Louis Faidherbe, né le 3 juin 1818 à Lille (Nord) et mort le 28 septembre 1889 à Paris (Seine), est un général, un administrateur colonial, principalement du Sénégal et un homme politique français, grand-croix de la Légion d'honneur et médaillé militaire.
Il commande l'armée du Nord pendant la guerre franco-prussienne de 1870-1871. Il est élu député puis sénateur du Nord à partir de 1871.
Il est grand chancelier de la Légion d'honneur de 1880 à 1889.
Louis Léon César Faidherbe est issu d'un milieu modeste. Il est le cinquième enfant de Louis César Joseph Faidherde (1774-1826), fabricant de bonneterie, et de son épouse, Sophie Monnier (1774-1856). Il nait rue Saint-André dans une maison du Vieux-Lille. Alors que Louis est âgé de sept ans, son père, qui avait été volontaire en 1794 et blessé au combat, meurt en 1826. Il est élevé par sa mère.
Peu après son arrivée à Saint-Louis du Sénégal au début des années 1850, Faidherbe prend pour maîtresse Diocounda Sidibé, une jeune fille de l'ethnie des Khassonkés, âgée de quinze ans. Elle l’aide dans son apprentissage des langues wolof, pular et sarakolé. Le 15 janvier 1857, elle lui donne un fils, Louis Léon Faidherbe, qui meurt le 8 août 1881 à l'âge de 24 ans de la fièvre jaune à Saint-Louis, alors qu'il est lieutenant d'infanterie de marine.

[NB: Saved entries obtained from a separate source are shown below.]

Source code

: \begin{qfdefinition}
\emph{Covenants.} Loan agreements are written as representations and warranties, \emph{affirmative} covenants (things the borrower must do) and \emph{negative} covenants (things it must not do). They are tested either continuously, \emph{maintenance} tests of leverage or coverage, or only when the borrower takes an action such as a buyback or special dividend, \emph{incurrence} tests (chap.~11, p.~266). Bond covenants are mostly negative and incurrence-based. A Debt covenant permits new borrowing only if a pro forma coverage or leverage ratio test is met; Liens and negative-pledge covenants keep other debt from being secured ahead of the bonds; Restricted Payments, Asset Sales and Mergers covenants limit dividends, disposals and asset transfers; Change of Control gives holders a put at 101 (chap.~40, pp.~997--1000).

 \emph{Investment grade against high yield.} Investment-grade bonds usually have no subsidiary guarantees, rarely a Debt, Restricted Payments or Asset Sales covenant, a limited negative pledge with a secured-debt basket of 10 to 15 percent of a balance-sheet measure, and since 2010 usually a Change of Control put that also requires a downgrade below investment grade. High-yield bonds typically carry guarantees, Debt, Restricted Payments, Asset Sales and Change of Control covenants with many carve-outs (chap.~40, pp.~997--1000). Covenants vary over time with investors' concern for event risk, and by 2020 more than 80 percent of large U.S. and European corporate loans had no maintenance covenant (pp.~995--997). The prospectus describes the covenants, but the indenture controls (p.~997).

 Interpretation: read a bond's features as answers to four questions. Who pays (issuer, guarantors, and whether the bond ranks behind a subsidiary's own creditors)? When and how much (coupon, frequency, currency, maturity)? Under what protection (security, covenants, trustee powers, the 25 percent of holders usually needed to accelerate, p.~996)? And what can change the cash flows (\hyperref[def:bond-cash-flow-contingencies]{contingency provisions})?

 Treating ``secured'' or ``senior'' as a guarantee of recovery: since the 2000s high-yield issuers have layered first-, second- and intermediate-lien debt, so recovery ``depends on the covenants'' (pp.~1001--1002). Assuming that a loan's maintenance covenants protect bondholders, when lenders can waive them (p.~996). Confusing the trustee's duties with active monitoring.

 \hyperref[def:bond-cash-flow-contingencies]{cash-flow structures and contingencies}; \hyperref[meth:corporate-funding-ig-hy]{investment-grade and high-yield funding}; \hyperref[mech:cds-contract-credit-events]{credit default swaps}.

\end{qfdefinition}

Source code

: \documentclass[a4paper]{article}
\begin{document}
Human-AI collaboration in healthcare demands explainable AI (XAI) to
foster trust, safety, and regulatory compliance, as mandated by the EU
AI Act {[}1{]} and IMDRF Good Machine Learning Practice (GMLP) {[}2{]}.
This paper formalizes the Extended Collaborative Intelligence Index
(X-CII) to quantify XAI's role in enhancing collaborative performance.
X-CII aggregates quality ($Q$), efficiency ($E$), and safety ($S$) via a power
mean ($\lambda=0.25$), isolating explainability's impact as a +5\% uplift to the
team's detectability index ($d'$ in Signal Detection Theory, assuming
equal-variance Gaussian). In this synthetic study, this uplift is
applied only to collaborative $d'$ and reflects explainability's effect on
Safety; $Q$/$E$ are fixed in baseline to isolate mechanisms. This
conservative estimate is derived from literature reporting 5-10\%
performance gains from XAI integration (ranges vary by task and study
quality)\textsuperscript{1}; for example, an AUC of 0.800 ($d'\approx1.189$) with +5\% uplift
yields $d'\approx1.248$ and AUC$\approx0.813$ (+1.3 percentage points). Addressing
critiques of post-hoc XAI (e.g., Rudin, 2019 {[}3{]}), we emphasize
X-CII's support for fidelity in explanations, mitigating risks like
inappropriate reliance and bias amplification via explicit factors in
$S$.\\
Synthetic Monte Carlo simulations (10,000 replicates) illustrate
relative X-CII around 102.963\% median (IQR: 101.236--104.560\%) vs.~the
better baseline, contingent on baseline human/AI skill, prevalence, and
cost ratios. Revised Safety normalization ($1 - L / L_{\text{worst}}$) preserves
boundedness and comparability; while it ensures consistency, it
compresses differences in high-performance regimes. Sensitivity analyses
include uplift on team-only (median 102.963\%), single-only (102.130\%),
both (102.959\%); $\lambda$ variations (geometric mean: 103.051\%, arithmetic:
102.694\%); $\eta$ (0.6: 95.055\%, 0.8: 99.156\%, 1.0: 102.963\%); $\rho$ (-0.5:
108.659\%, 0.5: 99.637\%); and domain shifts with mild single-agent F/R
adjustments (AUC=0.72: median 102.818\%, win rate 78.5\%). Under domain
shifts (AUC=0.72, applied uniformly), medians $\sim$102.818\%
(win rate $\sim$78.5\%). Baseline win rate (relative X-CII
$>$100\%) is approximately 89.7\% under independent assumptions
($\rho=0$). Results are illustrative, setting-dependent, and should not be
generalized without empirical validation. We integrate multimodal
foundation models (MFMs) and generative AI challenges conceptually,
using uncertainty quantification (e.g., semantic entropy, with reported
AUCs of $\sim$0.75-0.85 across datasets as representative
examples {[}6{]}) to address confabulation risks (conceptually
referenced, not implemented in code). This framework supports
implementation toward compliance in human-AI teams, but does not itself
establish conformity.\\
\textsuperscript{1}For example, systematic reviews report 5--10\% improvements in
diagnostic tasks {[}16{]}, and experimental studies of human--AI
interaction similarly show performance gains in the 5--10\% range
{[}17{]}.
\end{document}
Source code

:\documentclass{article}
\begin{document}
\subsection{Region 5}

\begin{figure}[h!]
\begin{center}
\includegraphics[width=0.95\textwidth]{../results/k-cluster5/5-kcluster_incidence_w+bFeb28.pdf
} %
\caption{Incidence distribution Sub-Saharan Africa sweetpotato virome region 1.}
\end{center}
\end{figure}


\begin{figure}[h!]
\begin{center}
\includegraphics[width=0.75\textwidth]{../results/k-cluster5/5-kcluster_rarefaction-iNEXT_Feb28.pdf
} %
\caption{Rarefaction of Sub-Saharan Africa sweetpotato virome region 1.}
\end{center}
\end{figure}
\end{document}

Le 7 décembre 1858, à l’âge de 40 ans, Faidherbe épouse à Lille sa nièce de 18 ans, Angèle Emilie Marie Sophie Faidherbe (1840-1902), fille de son frère aîné, Romain, décédé huit ans plus tôt. De ce mariage naissent trois enfants : Gaston (1859-1917), Mathilde (1865-1944) et Wilhem (1866-1887). Angèle s'est également occupée de Louis, le fils de Sidibé.
Une autre nièce de Faidherbe, Clarence, épouse l’officier de marine Théophile Aube en mai 1861 qui sert au Sénégal. Il sera plus tard promu amiral.
Il commence ses études au collège de Lille. Ses aptitudes en mathématiques lui permettent d'obtenir une bourse pour entrer au collège royal de Douai.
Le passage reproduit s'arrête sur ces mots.